Ponte Salvador-Itaparica : os perigos à Casa Pia e Colégio dos Órfãos de São Joaquim

por Marcos Rodrigues
 

A construção da Ponte Salvador–Itaparica e de seus acessos na região de Água de Meninos cria um conjunto de riscos diretos e indiretos ao patrimônio histórico representado pela Casa Pia e Colégio dos Órfãos de São Joaquim, situada a apenas 350 metros da futura cabeceira e inserida em um contexto urbano extremamente sensível. Embora seja um bem tombado federal desde 1938, o conjunto não foi adequadamente considerado nos estudos de impacto, o que amplia ainda mais a vulnerabilidade.

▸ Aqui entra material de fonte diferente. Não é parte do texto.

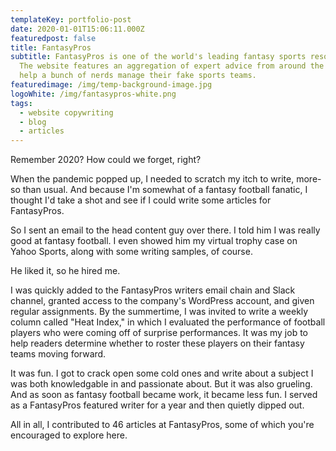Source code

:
 ```yaml
---
templateKey: portfolio-post
date: 2020-01-01T15:06:11.000Z
featuredpost: false
title: FantasyPros
subtitle: FantasyPros is one of the world's leading fantasy sports resources.
  The website features an aggregation of expert advice from around the web to
  help a bunch of nerds manage their fake sports teams.
featuredimage: /img/temp-background-image.jpg
logoWhite: /img/fantasypros-white.png
tags:
  - website copywriting
  - blog
  - articles
---
```

Remember 2020? How could we forget, right?

When the pandemic popped up, I needed to scratch my itch to write, more-so than usual. And because I'm somewhat of a fantasy football fanatic, I thought I'd take a shot and see if I could write some articles for FantasyPros. 

So I sent an email to the head content guy over there. I told him I was really good at fantasy football. I even showed him my virtual trophy case on Yahoo Sports, along with some writing samples, of course. 

He liked it, so he hired me. 

I was quickly added to the FantasyPros writers email chain and Slack channel, granted access to the company's WordPress account, and given regular assignments. By the summertime, I was invited to write a weekly column called "Heat Index," in which I evaluated the performance of football players who were coming off of surprise performances. It was my job to help readers determine whether to roster these players on their fantasy teams moving forward. 

It was fun. I got to crack open some cold ones and write about a subject I was both knowledgable in and passionate about. But it was also grueling. And as soon as fantasy football became work, it became less fun. I served as a FantasyPros featured writer for a year and then quietly dipped out. 

All in all, I contributed to 46 articles at FantasyPros, some of which you're encouraged to explore here.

Os principais perigos são os seguintes:


1. Impacto visual e perda de ambiência histórica

A implantação de grandes viadutos, rampas e túneis altera profundamente a paisagem da Cidade Baixa, criando barreiras físicas e visuais que interferem na leitura histórica do conjunto. A Casa Pia depende de uma ambiência aberta e legível para a fruição de seu valor cultural; viadutos de grande porte competem com essa escala e degradam a sua presença urbana.


2. Vibrações, ruído e riscos estruturais durante as obras

A construção envolve estacamento, compactação pesada e movimentação de máquinas de grande porte, tecnologias capazes de transmitir vibrações a longas distâncias — especialmente em áreas de aterro antigo e solos moles, como os da Cidade Baixa. Edificações históricas, construídas com técnicas tradicionais (pedra, cal, argamassa frágil), são especialmente sensíveis a microfissuras e recalques.

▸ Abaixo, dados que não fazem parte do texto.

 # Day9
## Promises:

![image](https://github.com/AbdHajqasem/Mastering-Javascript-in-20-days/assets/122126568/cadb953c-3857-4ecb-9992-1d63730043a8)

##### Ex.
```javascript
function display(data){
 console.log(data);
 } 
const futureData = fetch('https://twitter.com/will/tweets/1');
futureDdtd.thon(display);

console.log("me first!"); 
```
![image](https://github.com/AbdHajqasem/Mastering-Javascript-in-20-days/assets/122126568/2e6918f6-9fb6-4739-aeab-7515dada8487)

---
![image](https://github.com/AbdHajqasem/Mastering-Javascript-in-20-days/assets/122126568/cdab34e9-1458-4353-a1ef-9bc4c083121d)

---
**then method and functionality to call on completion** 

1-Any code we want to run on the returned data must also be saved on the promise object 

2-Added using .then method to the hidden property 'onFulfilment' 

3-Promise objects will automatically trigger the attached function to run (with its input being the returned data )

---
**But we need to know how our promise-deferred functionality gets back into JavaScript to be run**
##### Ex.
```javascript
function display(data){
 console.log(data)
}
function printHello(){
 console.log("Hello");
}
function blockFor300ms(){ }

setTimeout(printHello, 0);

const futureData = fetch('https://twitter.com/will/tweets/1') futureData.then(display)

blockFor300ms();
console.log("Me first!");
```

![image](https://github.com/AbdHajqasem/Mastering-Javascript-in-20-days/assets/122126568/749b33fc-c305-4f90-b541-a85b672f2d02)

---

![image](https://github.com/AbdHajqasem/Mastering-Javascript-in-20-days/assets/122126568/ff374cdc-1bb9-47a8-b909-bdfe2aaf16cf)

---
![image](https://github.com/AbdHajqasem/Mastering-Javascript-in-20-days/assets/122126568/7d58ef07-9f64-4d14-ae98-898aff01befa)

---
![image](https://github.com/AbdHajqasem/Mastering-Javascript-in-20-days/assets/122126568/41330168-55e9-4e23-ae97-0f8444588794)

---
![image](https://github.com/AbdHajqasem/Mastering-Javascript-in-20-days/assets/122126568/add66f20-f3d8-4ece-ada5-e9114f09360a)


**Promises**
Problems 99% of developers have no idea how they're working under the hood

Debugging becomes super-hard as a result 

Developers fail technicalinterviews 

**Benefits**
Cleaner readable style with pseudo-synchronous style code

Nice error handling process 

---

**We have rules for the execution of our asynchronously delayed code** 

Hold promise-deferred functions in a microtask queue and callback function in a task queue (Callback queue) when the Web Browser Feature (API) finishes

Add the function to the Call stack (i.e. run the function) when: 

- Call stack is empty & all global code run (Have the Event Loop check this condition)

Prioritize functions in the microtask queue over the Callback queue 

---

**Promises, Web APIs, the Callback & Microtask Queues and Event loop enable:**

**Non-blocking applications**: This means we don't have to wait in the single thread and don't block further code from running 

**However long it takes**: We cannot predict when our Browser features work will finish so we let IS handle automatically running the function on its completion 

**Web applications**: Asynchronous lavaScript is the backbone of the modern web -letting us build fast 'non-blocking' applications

3. Intensificação do tráfego pesado no entorno

Após a conclusão da obra, o fluxo estimado de 20–28 mil veículos por dia, incluindo caminhões, cria uma fonte contínua de vibração e poluição atmosférica, além de aumento de ruído. A operação constante em vias elevadas próximas tende a acelerar processos de degradação física e dificultar intervenções de manutenção no patrimônio.


4. Degradação do entorno urbano e isolamento do patrimônio

A criação de um nó viário de grandes proporções tende a desarticular o tecido urbano ao redor da Casa Pia, tornando o acesso de pedestres mais difícil, reduzindo sua visibilidade pública e contribuindo para o isolamento simbólico do monumento. Patrimônios isolados e sem vitalidade ao redor degradam mais rapidamente e perdem importância cívica.

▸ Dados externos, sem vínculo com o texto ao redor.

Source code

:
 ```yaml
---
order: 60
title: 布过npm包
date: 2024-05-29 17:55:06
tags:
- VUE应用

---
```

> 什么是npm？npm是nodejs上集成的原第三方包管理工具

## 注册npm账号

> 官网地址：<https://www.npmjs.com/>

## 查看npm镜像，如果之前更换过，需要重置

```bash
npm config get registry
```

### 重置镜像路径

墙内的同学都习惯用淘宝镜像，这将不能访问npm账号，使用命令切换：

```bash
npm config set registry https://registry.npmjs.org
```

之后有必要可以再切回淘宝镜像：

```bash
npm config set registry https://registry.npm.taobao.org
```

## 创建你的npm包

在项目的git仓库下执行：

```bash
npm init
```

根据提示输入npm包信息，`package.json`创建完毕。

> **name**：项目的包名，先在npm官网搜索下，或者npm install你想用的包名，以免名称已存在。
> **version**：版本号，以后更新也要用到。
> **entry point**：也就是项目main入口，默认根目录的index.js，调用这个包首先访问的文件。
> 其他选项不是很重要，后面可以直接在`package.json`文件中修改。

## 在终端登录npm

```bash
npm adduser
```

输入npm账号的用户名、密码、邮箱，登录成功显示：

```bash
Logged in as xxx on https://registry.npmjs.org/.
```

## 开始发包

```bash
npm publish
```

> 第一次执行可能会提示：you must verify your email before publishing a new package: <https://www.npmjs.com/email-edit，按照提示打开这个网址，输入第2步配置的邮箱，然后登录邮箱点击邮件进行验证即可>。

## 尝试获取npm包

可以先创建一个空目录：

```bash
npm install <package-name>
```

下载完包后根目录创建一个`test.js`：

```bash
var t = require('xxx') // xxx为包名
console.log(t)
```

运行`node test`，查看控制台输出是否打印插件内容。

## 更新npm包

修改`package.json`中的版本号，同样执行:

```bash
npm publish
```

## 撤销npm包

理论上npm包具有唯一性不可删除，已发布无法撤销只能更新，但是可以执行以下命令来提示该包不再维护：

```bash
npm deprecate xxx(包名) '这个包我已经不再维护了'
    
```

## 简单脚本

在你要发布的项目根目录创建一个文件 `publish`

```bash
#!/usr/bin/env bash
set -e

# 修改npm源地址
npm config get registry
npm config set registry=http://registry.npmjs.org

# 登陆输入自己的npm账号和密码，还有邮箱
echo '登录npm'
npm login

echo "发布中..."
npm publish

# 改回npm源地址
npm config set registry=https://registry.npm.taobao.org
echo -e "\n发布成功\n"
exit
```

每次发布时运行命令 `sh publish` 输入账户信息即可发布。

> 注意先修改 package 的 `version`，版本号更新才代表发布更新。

5. Ameaça à integridade paisagística da Cidade Baixa

O conjunto é parte do sistema histórico que articula Calçada, Comércio e Cidade Baixa. A inserção de infraestrutura pesada sem tratamento urbano reforça processos de fragmentação da paisagem, diminuindo a capacidade de interpretar a evolução histórica da cidade — um dos valores protegidos pelo IPHAN.


6. Falha no licenciamento: ausência de Estudo de Impacto ao Patrimônio Cultural (EIPC)

O fato de nenhum estudo específico ter analisado os efeitos da obra sobre o bem tombado agrava todos os riscos acima. A falta de parecer prévio do IPHAN compromete a segurança técnica do projeto e abre espaço para danos irreversíveis ao patrimônio, uma vez que não foram definidos critérios de mitigação, monitoramento ou compensação.

Conclusão


A Casa Pia e Colégio dos Órfãos de São Joaquim enfrenta riscos sérios decorrentes das obras da ponte: perda de ambiência, danos estruturais por vibração, degradação do entorno, isolamento urbano e invisibilidade cultural. A ausência de análise patrimonial nos estudos oficiais amplia o perigo e indica uma lacuna crítica no processo de licenciamento. Sem revisão do projeto ou exigência de medidas de proteção, o conjunto histórico pode sofrer impactos permanentes.